**Aim of the task:** Read the records beneath this task and copy every line that contains the string "GPIOx".

(Document images with source code)
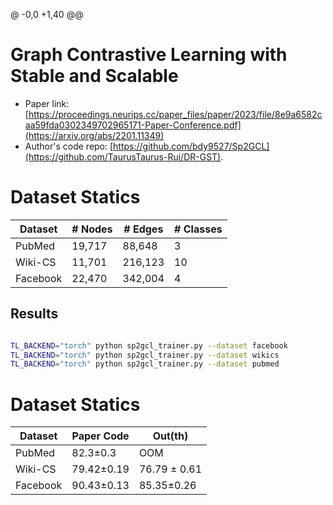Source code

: @ -0,0 +1,40 @@
# Graph Contrastive Learning with Stable and Scalable

- Paper link: [https://proceedings.neurips.cc/paper_files/paper/2023/file/8e9a6582caa59fda0302349702965171-Paper-Conference.pdf](https://arxiv.org/abs/2201.11349)
- Author's code repo: [https://github.com/bdy9527/Sp2GCL](https://github.com/TaurusTaurus-Rui/DR-GST).

# Dataset Statics

| Dataset  | # Nodes | # Edges  | # Classes |
|----------|---------|----------|-----------|
| PubMed   | 19,717  | 88,648   | 3         |
| Wiki-CS  | 11,701  | 216,123  | 10        |
| Facebook | 22,470  | 342,004  | 4         |



Results
-------

```bash

TL_BACKEND="torch" python sp2gcl_trainer.py --dataset facebook
TL_BACKEND="torch" python sp2gcl_trainer.py --dataset wikics
TL_BACKEND="torch" python sp2gcl_trainer.py --dataset pubmed
```


# Dataset Statics

| Dataset  | Paper Code | Out(th)    |
|----------|------|------------|
| PubMed     | 82.3±0.3 | OOM        |
| Wiki-CS | 79.42±0.19 | 76.79 ± 0.61 |
| Facebook   | 90.43±0.13 | 85.35±0.26 |
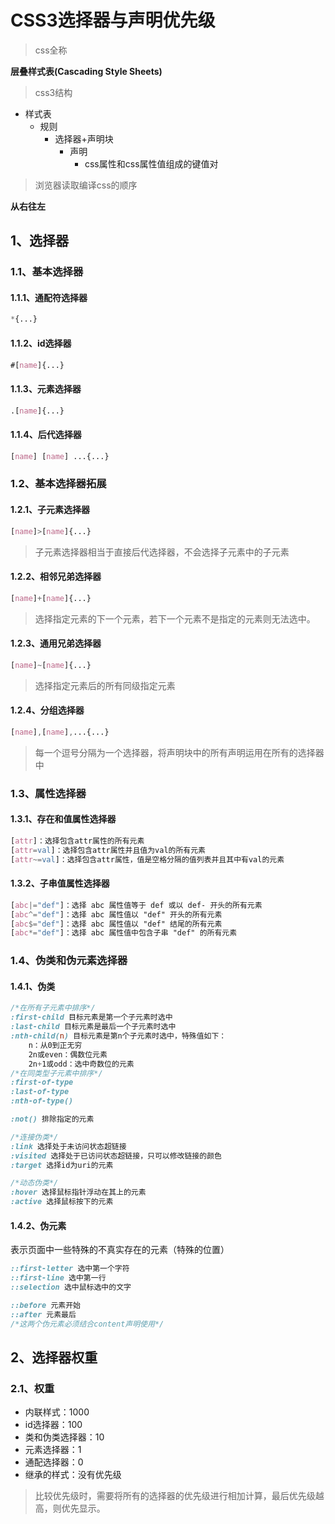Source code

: # CSS3选择器与声明优先级

> css全称

**层叠样式表(Cascading Style Sheets)**

> css3结构

- 样式表
  - 规则
    - 选择器+声明块
      - 声明
        - css属性和css属性值组成的键值对

> 浏览器读取编译css的顺序

**从右往左**

## 1、选择器

### 1.1、基本选择器

#### 1.1.1、通配符选择器

```css
*{...}
```

#### 1.1.2、id选择器

```css
#[name]{...}
```

#### 1.1.3、元素选择器

```css
.[name]{...}
```

#### 1.1.4、后代选择器

```css
[name] [name] ...{...}
```

### 1.2、基本选择器拓展

#### 1.2.1、子元素选择器

```css
[name]>[name]{...}
```

> 子元素选择器相当于直接后代选择器，不会选择子元素中的子元素

#### 1.2.2、相邻兄弟选择器

```css
[name]+[name]{...}
```

> 选择指定元素的下一个元素，若下一个元素不是指定的元素则无法选中。

#### 1.2.3、通用兄弟选择器

```css
[name]~[name]{...}
```

> 选择指定元素后的所有同级指定元素

#### 1.2.4、分组选择器

```css
[name],[name],...{...}
```

> 每一个逗号分隔为一个选择器，将声明块中的所有声明运用在所有的选择器中

### 1.3、属性选择器

#### 1.3.1、存在和值属性选择器

```css
[attr]：选择包含attr属性的所有元素
[attr=val]：选择包含attr属性并且值为val的所有元素
[attr~=val]：选择包含attr属性，值是空格分隔的值列表并且其中有val的元素
```

#### 1.3.2、子串值属性选择器

```css
[abc|="def"]：选择 abc 属性值等于 def 或以 def- 开头的所有元素
[abc^="def"]：选择 abc 属性值以 "def" 开头的所有元素
[abc$="def"]：选择 abc 属性值以 "def" 结尾的所有元素
[abc*="def"]：选择 abc 属性值中包含子串 "def" 的所有元素
```

### 1.4、伪类和伪元素选择器

#### 1.4.1、伪类

```css
/*在所有子元素中排序*/
:first-child 目标元素是第一个子元素时选中
:last-child 目标元素是最后一个子元素时选中
:nth-child(n) 目标元素是第n个子元素时选中，特殊值如下：
	n：从0到正无穷
	2n或even：偶数位元素
	2n+1或odd：选中奇数位的元素
/*在同类型子元素中排序*/
:first-of-type
:last-of-type
:nth-of-type()

:not() 排除指定的元素

/*连接伪类*/
:link 选择处于未访问状态超链接
:visited 选择处于已访问状态超链接，只可以修改链接的颜色
:target 选择id为uri的元素

/*动态伪类*/
:hover 选择鼠标指针浮动在其上的元素
:active 选择鼠标按下的元素
```

#### 1.4.2、伪元素

表示页面中一些特殊的不真实存在的元素（特殊的位置）

```css
::first-letter 选中第一个字符
::first-line 选中第一行
::selection 选中鼠标选中的文字

::before 元素开始
::after 元素最后 
/*这两个伪元素必须结合content声明使用*/
```

## 2、选择器权重

### 2.1、权重

- 内联样式：1000
- id选择器：100
- 类和伪类选择器：10
- 元素选择器：1
- 通配选择器：0
- 继承的样式：没有优先级

> 比较优先级时，需要将所有的选择器的优先级进行相加计算，最后优先级越高，则优先显示。
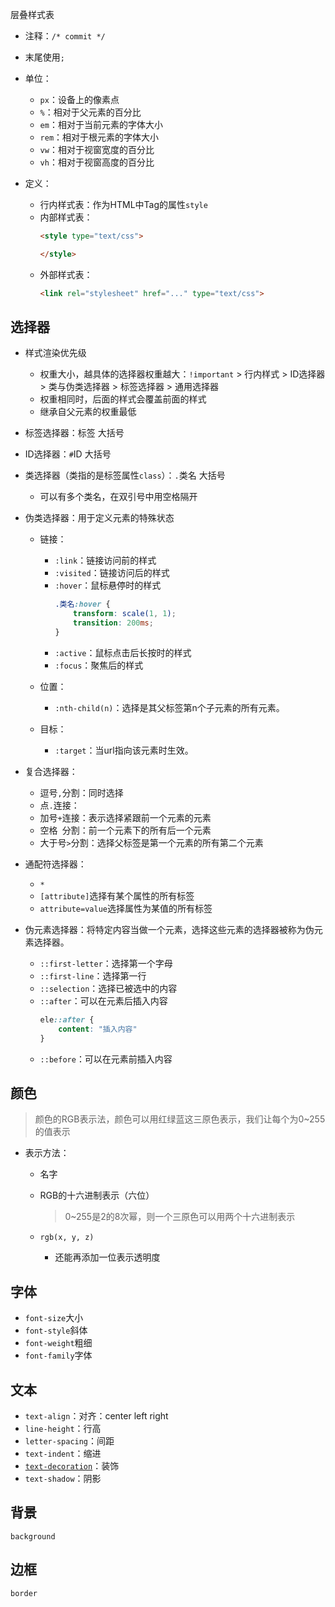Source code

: 层叠样式表

+ 注释：`/* commit */`
+ 末尾使用`;`

+ 单位：
	+ `px`：设备上的像素点
	+ `%`：相对于父元素的百分比
	+ `em`：相对于当前元素的字体大小
	+ `rem`：相对于根元素的字体大小
	+ `vw`：相对于视窗宽度的百分比
	+ `vh`：相对于视窗高度的百分比

+ 定义：
	+ 行内样式表：作为HTML中Tag的属性`style`
	+ 内部样式表：
		```html
		<style type="text/css">
		
		</style> 
		```
	+ 外部样式表：
		```html
		<link rel="stylesheet" href="..." type="text/css">
		```

## 选择器

+ 样式渲染优先级
	+ 权重大小，越具体的选择器权重越大：`!important` > 行内样式 > ID选择器 > 类与伪类选择器 > 标签选择器 > 通用选择器
	+ 权重相同时，后面的样式会覆盖前面的样式
	+ 继承自父元素的权重最低

+ 标签选择器：标签 大括号
+ ID选择器：`#`ID 大括号
+ 类选择器（类指的是标签属性`class`）：`.`类名 大括号
	+ 可以有多个类名，在双引号中用空格隔开

+ 伪类选择器：用于定义元素的特殊状态
	+ 链接：
		+ `:link`：链接访问前的样式
		+ `:visited`：链接访问后的样式
		+ `:hover`：鼠标悬停时的样式
			```css
			.类名:hover {
				transform: scale(1, 1);
				transition: 200ms;
			}
			```
		+ `:active`：鼠标点击后长按时的样式
		+ `:focus`：聚焦后的样式

	+ 位置：
		+ `:nth-child(n)`：选择是其父标签第n个子元素的所有元素。
	+ 目标：
		+ `:target`：当url指向该元素时生效。

+ 复合选择器：
	+ 逗号`,`分割：同时选择
	+ 点`.`连接：
	+ 加号`+`连接：表示选择紧跟前一个元素的元素
	+ 空格` `分割：前一个元素下的所有后一个元素
	+ 大于号`>`分割：选择父标签是第一个元素的所有第二个元素

+ 通配符选择器：
	+ `*`
	+ `[attribute]`选择有某个属性的所有标签
	+ `attribute=value`选择属性为某值的所有标签

+ 伪元素选择器：将特定内容当做一个元素，选择这些元素的选择器被称为伪元素选择器。
	+ `::first-letter`：选择第一个字母
	+ `::first-line`：选择第一行
	+ `::selection`：选择已被选中的内容
	+ `::after`：可以在元素后插入内容
		```css
		ele::after {
			content: "插入内容"
		}
		```
	+ `::before`：可以在元素前插入内容

## 颜色
>颜色的RGB表示法，颜色可以用红绿蓝这三原色表示，我们让每个为0~255的值表示

+ 表示方法：
	+ 名字
	+ RGB的十六进制表示（六位）
		>0~255是2的8次幂，则一个三原色可以用两个十六进制表示

	+ `rgb(x, y, z)`
		+ 还能再添加一位表示透明度

## 字体

+ `font-size`大小
+ `font-style`斜体
+ `font-weight`粗细
+ `font-family`字体

## 文本
+ `text-align`：对齐：center left right
+ `line-height`：行高
+ `letter-spacing`：间距
+ `text-indent`：缩进
+ [`text-decoration`](https://developer.mozilla.org/zh-CN/docs/Web/CSS/text-decoration)：装饰
+ `text-shadow`：阴影

## 背景

`background`

## 边框

`border`
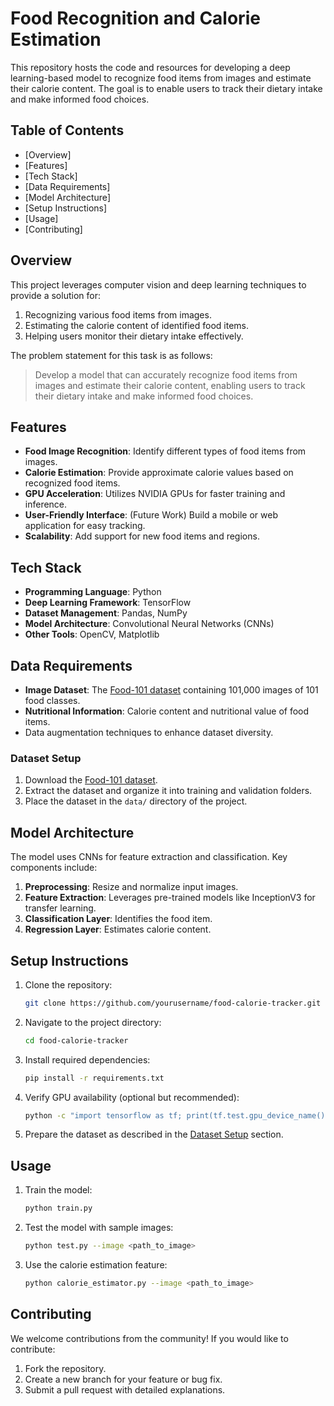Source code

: # Food Recognition and Calorie Estimation

 This repository hosts the code and resources for developing a deep learning-based model to recognize food items from images and estimate their calorie content. The goal is to enable users to track their dietary intake and make informed food choices.

## Table of Contents

- [Overview]
- [Features]
- [Tech Stack]
- [Data Requirements]
- [Model Architecture]
- [Setup Instructions]
- [Usage]
- [Contributing]

  
## Overview

This project leverages computer vision and deep learning techniques to provide a solution for:

1. Recognizing various food items from images.
2. Estimating the calorie content of identified food items.
3. Helping users monitor their dietary intake effectively.

The problem statement for this task is as follows:

> Develop a model that can accurately recognize food items from images and estimate their calorie content, enabling users to track their dietary intake and make informed food choices.

## Features

- **Food Image Recognition**: Identify different types of food items from images.
- **Calorie Estimation**: Provide approximate calorie values based on recognized food items.
- **GPU Acceleration**: Utilizes NVIDIA GPUs for faster training and inference.
- **User-Friendly Interface**: (Future Work) Build a mobile or web application for easy tracking.
- **Scalability**: Add support for new food items and regions.

## Tech Stack

- **Programming Language**: Python
- **Deep Learning Framework**: TensorFlow
- **Dataset Management**: Pandas, NumPy
- **Model Architecture**: Convolutional Neural Networks (CNNs)
- **Other Tools**: OpenCV, Matplotlib

## Data Requirements

- **Image Dataset**: The [Food-101 dataset](https://www.kaggle.com/dansbecker/food-101) containing 101,000 images of 101 food classes.
- **Nutritional Information**: Calorie content and nutritional value of food items.
- Data augmentation techniques to enhance dataset diversity.

### Dataset Setup

1. Download the [Food-101 dataset](https://www.kaggle.com/dansbecker/food-101).
2. Extract the dataset and organize it into training and validation folders.
3. Place the dataset in the `data/` directory of the project.

## Model Architecture

The model uses CNNs for feature extraction and classification. Key components include:

1. **Preprocessing**: Resize and normalize input images.
2. **Feature Extraction**: Leverages pre-trained models like InceptionV3 for transfer learning.
3. **Classification Layer**: Identifies the food item.
4. **Regression Layer**: Estimates calorie content.

## Setup Instructions

1. Clone the repository:
   ```bash
   git clone https://github.com/yourusername/food-calorie-tracker.git
   ```
2. Navigate to the project directory:
   ```bash
   cd food-calorie-tracker
   ```
3. Install required dependencies:
   ```bash
   pip install -r requirements.txt
   ```
4. Verify GPU availability (optional but recommended):
   ```bash
   python -c "import tensorflow as tf; print(tf.test.gpu_device_name())"
   ```
5. Prepare the dataset as described in the [Dataset Setup](#dataset-setup) section.

## Usage

1. Train the model:
   ```bash
   python train.py
   ```
2. Test the model with sample images:
   ```bash
   python test.py --image <path_to_image>
   ```
3. Use the calorie estimation feature:
   ```bash
   python calorie_estimator.py --image <path_to_image>
   ```

## Contributing

We welcome contributions from the community! If you would like to contribute:

1. Fork the repository.
2. Create a new branch for your feature or bug fix.
3. Submit a pull request with detailed explanations.

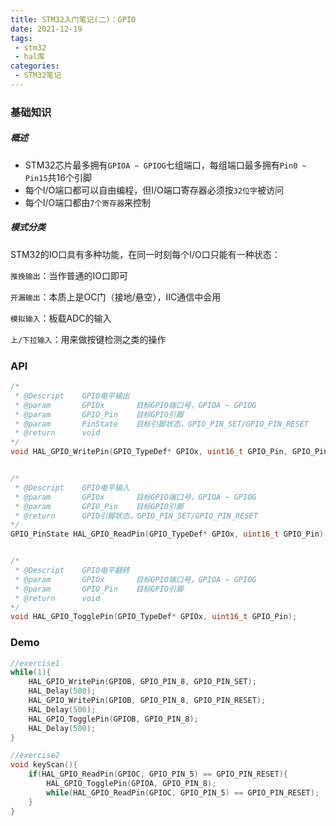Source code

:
```yaml
---
title: STM32入门笔记(二)：GPIO
date: 2021-12-19
tags:
 - stm32
 - hal库
categories:
 - STM32笔记
---
```


### 基础知识

##### 概述

- STM32芯片最多拥有`GPIOA ~ GPIOG`七组端口，每组端口最多拥有`Pin0 ~ Pin15`共16个引脚
- 每个I/O端口都可以自由编程，但I/O端口寄存器必须按`32位字`被访问
- 每个I/O端口都由`7个寄存器`来控制



##### 模式分类

STM32的IO口具有多种功能，在同一时刻每个I/O口只能有一种状态：

`推挽输出`：当作普通的IO口即可

`开漏输出`：本质上是OC门（接地/悬空），IIC通信中会用

`模拟输入`：板载ADC的输入

`上/下拉输入`：用来做按键检测之类的操作



### API

```c
/*
 * @Descript	GPIO电平输出
 * @param		GPIOx 		目标GPIO端口号，GPIOA ~ GPIOG
 * @param 		GPIO_Pin 	目标GPIO引脚
 * @param		PinState	目标引脚状态，GPIO_PIN_SET/GPIO_PIN_RESET
 * @return		void
*/
void HAL_GPIO_WritePin(GPIO_TypeDef* GPIOx, uint16_t GPIO_Pin, GPIO_PinState PinState);


/*
 * @Descript	GPIO电平输入
 * @param		GPIOx 		目标GPIO端口号，GPIOA ~ GPIOG
 * @param 		GPIO_Pin 	目标GPIO引脚
 * @return		GPIO引脚状态，GPIO_PIN_SET/GPIO_PIN_RESET
*/
GPIO_PinState HAL_GPIO_ReadPin(GPIO_TypeDef* GPIOx, uint16_t GPIO_Pin);


/*
 * @Descript	GPIO电平翻转
 * @param 		GPIOx		目标GPIO端口号，GPIOA ~ GPIOG
 * @param		GPIO_Pin	目标GPIO引脚
 * @return		void
*/
void HAL_GPIO_TogglePin(GPIO_TypeDef* GPIOx, uint16_t GPIO_Pin);
```



### Demo

```c
//exercise1
while(1){
    HAL_GPIO_WritePin(GPIOB, GPIO_PIN_8, GPIO_PIN_SET);
    HAL_Delay(500);
    HAL_GPIO_WritePin(GPIOB, GPIO_PIN_8, GPIO_PIN_RESET);
    HAL_Delay(500);
    HAL_GPIO_TogglePin(GPIOB, GPIO_PIN_8);
    HAL_Delay(500);
}

//exercise2
void keyScan(){
    if(HAL_GPIO_ReadPin(GPIOC, GPIO_PIN_5) == GPIO_PIN_RESET){
        HAL_GPIO_TogglePin(GPIOA, GPIO_PIN_8);
        while(HAL_GPIO_ReadPin(GPIOC, GPIO_PIN_5) == GPIO_PIN_RESET);
    }
}
```
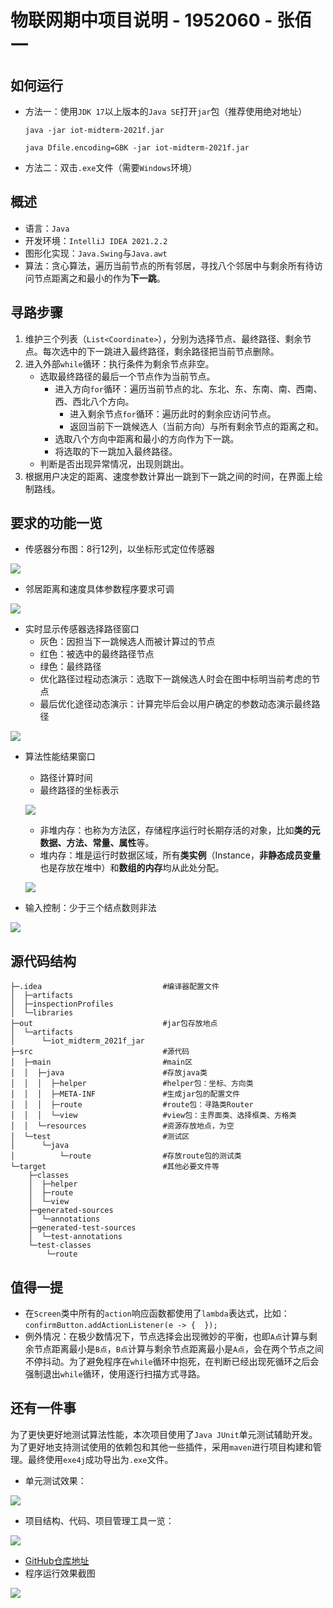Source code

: # 物联网期中项目说明 - 1952060 - 张佰一

## 如何运行

- 方法一：使用`JDK 17`以上版本的`Java SE`打开`jar`包（推荐使用绝对地址）

  ```
  java -jar iot-midterm-2021f.jar
  ```

  ```
  java Dfile.encoding=GBK -jar iot-midterm-2021f.jar
  ```

- 方法二：双击`.exe`文件（需要`Windows`环境）

## 概述

- 语言：`Java`
- 开发环境：`IntelliJ IDEA 2021.2.2`
- 图形化实现：`Java.Swing`与`Java.awt`
- 算法：贪心算法，遍历当前节点的所有邻居，寻找八个邻居中与剩余所有待访问节点距离之和最小的作为**下一跳**。

## 寻路步骤

1. 维护三个列表（`List<Coordinate>`），分别为选择节点、最终路径、剩余节点。每次选中的下一跳进入最终路径，剩余路径把当前节点删除。
2. 进入外部`while`循环：执行条件为剩余节点非空。
   - 选取最终路径的最后一个节点作为当前节点。
     - 进入方向`for`循环：遍历当前节点的北、东北、东、东南、南、西南、西、西北八个方向。
       - 进入剩余节点`for`循环：遍历此时的剩余应访问节点。
       - 返回当前下一跳候选人（当前方向）与所有剩余节点的距离之和。
     - 选取八个方向中距离和最小的方向作为下一跳。
     - 将选取的下一跳加入最终路径。
   - 判断是否出现异常情况，出现则跳出。
3. 根据用户决定的距离、速度参数计算出一跳到下一跳之间的时间，在界面上绘制路线。

## 要求的功能一览

- 传感器分布图：8行12列，以坐标形式定位传感器

![](./assets/p1.png)

- 邻居距离和速度具体参数程序要求可调

![](./assets/p2.png)

- 实时显示传感器选择路径窗口
  - 灰色：因担当下一跳候选人而被计算过的节点
  - 红色：被选中的最终路径节点
  - 绿色：最终路径
  - 优化路径过程动态演示：选取下一跳候选人时会在图中标明当前考虑的节点
  - 最后优化途径动态演示：计算完毕后会以用户确定的参数动态演示最终路径

![](./assets/p3.png)

- 算法性能结果窗口

  - 路径计算时间
  - 最终路径的坐标表示

  ![](./assets/p4-1.png)

  - 非堆内存：也称为方法区，存储程序运行时长期存活的对象，比如**类的元数据、方法、常量、属性**等。
  - 堆内存：堆是运行时数据区域，所有**类实例**（Instance，**非静态成员变量**也是存放在堆中）和**数组的内存**均从此处分配。

  ![](./assets/p4-2.png)

- 输入控制：少于三个结点数则非法

![](./assets/p5.png)

## 源代码结构

```
├─.idea                           #编译器配置文件
│  ├─artifacts
│  ├─inspectionProfiles
│  └─libraries
├─out                             #jar包存放地点
│  └─artifacts
│      └─iot_midterm_2021f_jar
├─src                             #源代码
│  ├─main                         #main区
│  │  ├─java                      #存放java类
│  │  │  ├─helper                 #helper包：坐标、方向类
│  │  │  ├─META-INF               #生成jar包的配置文件
│  │  │  ├─route                  #route包：寻路类Router
│  │  │  └─view                   #view包：主界面类、选择框类、方格类
│  │  └─resources                 #资源存放地点，为空
│  └─test                         #测试区
│      └─java
│          └─route                #存放route包的测试类
└─target                          #其他必要文件等
    ├─classes
    │  ├─helper
    │  ├─route
    │  └─view
    ├─generated-sources
    │  └─annotations
    ├─generated-test-sources
    │  └─test-annotations
    └─test-classes
        └─route
```

## 值得一提

- 在`Screen`类中所有的`action`响应函数都使用了`lambda`表达式，比如：`confirmButton.addActionListener(e -> {  });`
- 例外情况：在极少数情况下，节点选择会出现微妙的平衡，也即`A点`计算与剩余节点距离最小是`B点`，`B点`计算与剩余节点距离最小是`A点`，会在两个节点之间不停抖动。为了避免程序在`while`循环中抱死，在判断已经出现死循环之后会强制退出`while`循环，使用逐行扫描方式寻路。

## 还有一件事 

为了更快更好地测试算法性能，本次项目使用了`Java JUnit`单元测试辅助开发。为了更好地支持测试使用的依赖包和其他一些插件，采用`maven`进行项目构建和管理。最终使用`exe4j`成功导出为`.exe`文件。

- 单元测试效果：

![](./assets/p7.png)

- 项目结构、代码、项目管理工具一览：

![](./assets/p6.png)

- [GitHub仓库地址](https://github.com/zhangbaiyi/recycle-bin-for-homework/tree/main/iot-midterm-2021f)
- 程序运行效果截图

![](./assets/p8.png)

**Result below:**
 * @param		GPIOx 		目标GPIO端口号，GPIOA ~ GPIOG
void HAL_GPIO_WritePin(GPIO_TypeDef* GPIOx, uint16_t GPIO_Pin, GPIO_PinState PinState);
 * @param		GPIOx 		目标GPIO端口号，GPIOA ~ GPIOG
GPIO_PinState HAL_GPIO_ReadPin(GPIO_TypeDef* GPIOx, uint16_t GPIO_Pin);
 * @param 		GPIOx		目标GPIO端口号，GPIOA ~ GPIOG
void HAL_GPIO_TogglePin(GPIO_TypeDef* GPIOx, uint16_t GPIO_Pin);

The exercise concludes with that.